**YOUR GOAL:** The records below must be duplicated exactly, character for character.

====== PROVIDED ENTRIES

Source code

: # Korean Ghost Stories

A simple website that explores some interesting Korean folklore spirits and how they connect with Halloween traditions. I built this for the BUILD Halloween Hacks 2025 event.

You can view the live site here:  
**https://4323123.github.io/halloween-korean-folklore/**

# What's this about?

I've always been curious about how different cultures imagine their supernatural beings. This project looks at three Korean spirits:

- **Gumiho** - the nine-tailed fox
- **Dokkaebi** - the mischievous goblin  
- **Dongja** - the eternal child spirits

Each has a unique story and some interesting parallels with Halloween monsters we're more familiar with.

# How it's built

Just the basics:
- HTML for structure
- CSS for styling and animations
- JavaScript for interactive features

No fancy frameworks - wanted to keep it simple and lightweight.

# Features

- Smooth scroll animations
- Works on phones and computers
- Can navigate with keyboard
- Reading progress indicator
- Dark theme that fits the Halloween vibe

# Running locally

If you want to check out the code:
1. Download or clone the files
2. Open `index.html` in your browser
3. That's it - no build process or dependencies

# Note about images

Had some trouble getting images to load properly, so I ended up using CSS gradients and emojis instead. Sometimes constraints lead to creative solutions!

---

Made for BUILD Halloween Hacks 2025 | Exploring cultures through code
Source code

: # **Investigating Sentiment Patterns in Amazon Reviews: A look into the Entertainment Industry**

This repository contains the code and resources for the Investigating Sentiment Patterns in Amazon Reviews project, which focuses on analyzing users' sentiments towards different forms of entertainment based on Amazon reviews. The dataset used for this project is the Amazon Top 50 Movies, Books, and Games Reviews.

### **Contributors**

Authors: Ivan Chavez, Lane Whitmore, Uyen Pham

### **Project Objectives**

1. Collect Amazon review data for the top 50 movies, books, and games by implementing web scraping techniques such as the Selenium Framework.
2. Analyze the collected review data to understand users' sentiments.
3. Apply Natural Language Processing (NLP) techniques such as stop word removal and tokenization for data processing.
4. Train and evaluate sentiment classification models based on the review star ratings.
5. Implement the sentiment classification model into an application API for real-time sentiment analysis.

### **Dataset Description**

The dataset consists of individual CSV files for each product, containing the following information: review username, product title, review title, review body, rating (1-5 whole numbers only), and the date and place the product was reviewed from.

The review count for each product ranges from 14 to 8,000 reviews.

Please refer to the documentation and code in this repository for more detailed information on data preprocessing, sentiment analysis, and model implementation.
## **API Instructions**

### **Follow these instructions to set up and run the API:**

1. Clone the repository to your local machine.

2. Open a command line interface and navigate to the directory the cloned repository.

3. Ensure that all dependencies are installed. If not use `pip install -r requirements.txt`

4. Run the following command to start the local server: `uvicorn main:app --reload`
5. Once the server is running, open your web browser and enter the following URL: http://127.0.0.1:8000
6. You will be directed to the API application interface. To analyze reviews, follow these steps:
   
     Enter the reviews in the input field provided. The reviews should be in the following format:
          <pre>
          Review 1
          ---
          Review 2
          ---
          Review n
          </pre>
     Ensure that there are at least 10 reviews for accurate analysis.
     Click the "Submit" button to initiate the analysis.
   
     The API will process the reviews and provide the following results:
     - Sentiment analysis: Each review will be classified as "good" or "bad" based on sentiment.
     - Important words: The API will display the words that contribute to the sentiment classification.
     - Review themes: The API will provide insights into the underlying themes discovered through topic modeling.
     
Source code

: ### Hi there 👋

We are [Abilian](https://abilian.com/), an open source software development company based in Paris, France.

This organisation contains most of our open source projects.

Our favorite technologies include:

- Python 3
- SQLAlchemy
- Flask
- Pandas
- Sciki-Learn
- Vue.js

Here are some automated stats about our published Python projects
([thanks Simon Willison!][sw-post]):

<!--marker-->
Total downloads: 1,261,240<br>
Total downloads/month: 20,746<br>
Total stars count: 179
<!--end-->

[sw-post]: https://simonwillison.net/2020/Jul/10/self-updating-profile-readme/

============

**FINISHED EXERCISE:**
Source code

: # Korean Ghost Stories

A simple website that explores some interesting Korean folklore spirits and how they connect with Halloween traditions. I built this for the BUILD Halloween Hacks 2025 event.

You can view the live site here:  
**https://4323123.github.io/halloween-korean-folklore/**

# What's this about?

I've always been curious about how different cultures imagine their supernatural beings. This project looks at three Korean spirits:

- **Gumiho** - the nine-tailed fox
- **Dokkaebi** - the mischievous goblin  
- **Dongja** - the eternal child spirits

Each has a unique story and some interesting parallels with Halloween monsters we're more familiar with.

# How it's built

Just the basics:
- HTML for structure
- CSS for styling and animations
- JavaScript for interactive features

No fancy frameworks - wanted to keep it simple and lightweight.

# Features

- Smooth scroll animations
- Works on phones and computers
- Can navigate with keyboard
- Reading progress indicator
- Dark theme that fits the Halloween vibe

# Running locally

If you want to check out the code:
1. Download or clone the files
2. Open `index.html` in your browser
3. That's it - no build process or dependencies

# Note about images

Had some trouble getting images to load properly, so I ended up using CSS gradients and emojis instead. Sometimes constraints lead to creative solutions!

---

Made for BUILD Halloween Hacks 2025 | Exploring cultures through code
Source code

: # **Investigating Sentiment Patterns in Amazon Reviews: A look into the Entertainment Industry**

This repository contains the code and resources for the Investigating Sentiment Patterns in Amazon Reviews project, which focuses on analyzing users' sentiments towards different forms of entertainment based on Amazon reviews. The dataset used for this project is the Amazon Top 50 Movies, Books, and Games Reviews.

### **Contributors**

Authors: Ivan Chavez, Lane Whitmore, Uyen Pham

### **Project Objectives**

1. Collect Amazon review data for the top 50 movies, books, and games by implementing web scraping techniques such as the Selenium Framework.
2. Analyze the collected review data to understand users' sentiments.
3. Apply Natural Language Processing (NLP) techniques such as stop word removal and tokenization for data processing.
4. Train and evaluate sentiment classification models based on the review star ratings.
5. Implement the sentiment classification model into an application API for real-time sentiment analysis.

### **Dataset Description**

The dataset consists of individual CSV files for each product, containing the following information: review username, product title, review title, review body, rating (1-5 whole numbers only), and the date and place the product was reviewed from.

The review count for each product ranges from 14 to 8,000 reviews.

Please refer to the documentation and code in this repository for more detailed information on data preprocessing, sentiment analysis, and model implementation.
## **API Instructions**

### **Follow these instructions to set up and run the API:**

1. Clone the repository to your local machine.

2. Open a command line interface and navigate to the directory the cloned repository.

3. Ensure that all dependencies are installed. If not use `pip install -r requirements.txt`

4. Run the following command to start the local server: `uvicorn main:app --reload`
5. Once the server is running, open your web browser and enter the following URL: http://127.0.0.1:8000
6. You will be directed to the API application interface. To analyze reviews, follow these steps:
   
     Enter the reviews in the input field provided. The reviews should be in the following format:
          <pre>
          Review 1
          ---
          Review 2
          ---
          Review n
          </pre>
     Ensure that there are at least 10 reviews for accurate analysis.
     Click the "Submit" button to initiate the analysis.
   
     The API will process the reviews and provide the following results:
     - Sentiment analysis: Each review will be classified as "good" or "bad" based on sentiment.
     - Important words: The API will display the words that contribute to the sentiment classification.
     - Review themes: The API will provide insights into the underlying themes discovered through topic modeling.
     
Source code

: ### Hi there 👋

We are [Abilian](https://abilian.com/), an open source software development company based in Paris, France.

This organisation contains most of our open source projects.

Our favorite technologies include:

- Python 3
- SQLAlchemy
- Flask
- Pandas
- Sciki-Learn
- Vue.js

Here are some automated stats about our published Python projects
([thanks Simon Willison!][sw-post]):

<!--marker-->
Total downloads: 1,261,240<br>
Total downloads/month: 20,746<br>
Total stars count: 179
<!--end-->

[sw-post]: https://simonwillison.net/2020/Jul/10/self-updating-profile-readme/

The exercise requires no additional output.